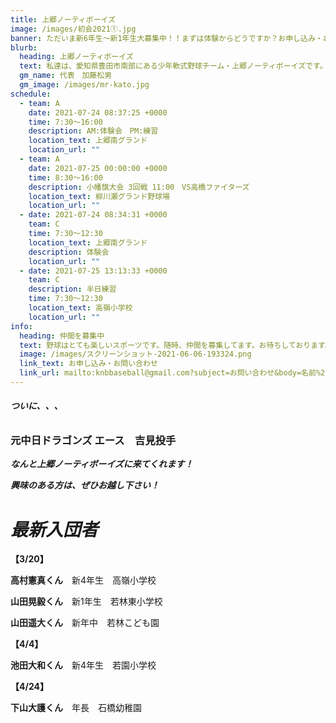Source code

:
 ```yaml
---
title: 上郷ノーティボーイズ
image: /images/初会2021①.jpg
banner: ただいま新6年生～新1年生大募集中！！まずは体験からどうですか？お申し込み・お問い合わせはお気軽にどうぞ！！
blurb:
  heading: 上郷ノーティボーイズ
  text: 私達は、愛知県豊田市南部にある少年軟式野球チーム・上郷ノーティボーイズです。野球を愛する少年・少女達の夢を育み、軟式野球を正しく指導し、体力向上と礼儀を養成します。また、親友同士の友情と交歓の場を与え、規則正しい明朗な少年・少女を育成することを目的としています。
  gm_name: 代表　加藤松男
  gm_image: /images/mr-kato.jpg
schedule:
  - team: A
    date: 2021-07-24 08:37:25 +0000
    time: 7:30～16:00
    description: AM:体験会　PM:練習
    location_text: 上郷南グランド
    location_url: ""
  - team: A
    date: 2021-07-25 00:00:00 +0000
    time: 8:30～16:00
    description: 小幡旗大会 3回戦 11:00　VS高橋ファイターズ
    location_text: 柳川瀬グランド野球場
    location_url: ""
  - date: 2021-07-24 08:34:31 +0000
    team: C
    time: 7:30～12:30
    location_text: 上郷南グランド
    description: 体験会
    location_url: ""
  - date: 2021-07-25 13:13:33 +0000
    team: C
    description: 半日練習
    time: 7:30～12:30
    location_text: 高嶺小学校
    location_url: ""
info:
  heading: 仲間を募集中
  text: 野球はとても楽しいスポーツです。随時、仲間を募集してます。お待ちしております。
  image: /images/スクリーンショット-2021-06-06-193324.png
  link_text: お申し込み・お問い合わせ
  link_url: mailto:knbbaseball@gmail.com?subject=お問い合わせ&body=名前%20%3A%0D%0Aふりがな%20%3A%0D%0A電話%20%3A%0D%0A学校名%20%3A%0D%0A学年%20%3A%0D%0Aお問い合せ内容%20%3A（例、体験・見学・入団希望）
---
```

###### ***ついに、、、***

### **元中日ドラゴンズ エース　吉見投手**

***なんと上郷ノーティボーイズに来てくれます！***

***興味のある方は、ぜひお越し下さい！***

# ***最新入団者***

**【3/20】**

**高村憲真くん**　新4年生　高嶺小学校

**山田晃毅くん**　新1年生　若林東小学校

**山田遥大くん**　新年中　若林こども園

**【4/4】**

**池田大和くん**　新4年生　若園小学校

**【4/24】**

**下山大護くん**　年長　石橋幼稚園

* * *

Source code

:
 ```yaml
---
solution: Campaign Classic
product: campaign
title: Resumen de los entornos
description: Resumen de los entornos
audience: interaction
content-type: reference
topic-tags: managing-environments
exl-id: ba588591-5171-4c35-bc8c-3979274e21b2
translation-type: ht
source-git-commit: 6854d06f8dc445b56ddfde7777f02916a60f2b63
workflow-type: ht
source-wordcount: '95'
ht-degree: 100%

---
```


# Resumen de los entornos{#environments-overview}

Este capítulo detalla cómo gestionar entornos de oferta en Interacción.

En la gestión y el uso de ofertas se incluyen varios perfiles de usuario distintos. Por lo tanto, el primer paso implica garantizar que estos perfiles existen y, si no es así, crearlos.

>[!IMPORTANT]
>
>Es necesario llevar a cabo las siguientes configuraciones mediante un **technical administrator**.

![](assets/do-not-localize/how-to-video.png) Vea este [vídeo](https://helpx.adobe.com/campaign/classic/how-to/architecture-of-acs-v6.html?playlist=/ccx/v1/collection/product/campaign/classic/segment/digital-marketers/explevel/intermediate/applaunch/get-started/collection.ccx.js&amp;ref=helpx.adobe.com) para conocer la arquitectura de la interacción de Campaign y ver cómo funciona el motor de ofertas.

**EXERCISE**
Wherever the string "高嶺小学校" occurs in the entries, copy that whole line.

**ANSWER**
    location_text: 高嶺小学校
**高村憲真くん**　新4年生　高嶺小学校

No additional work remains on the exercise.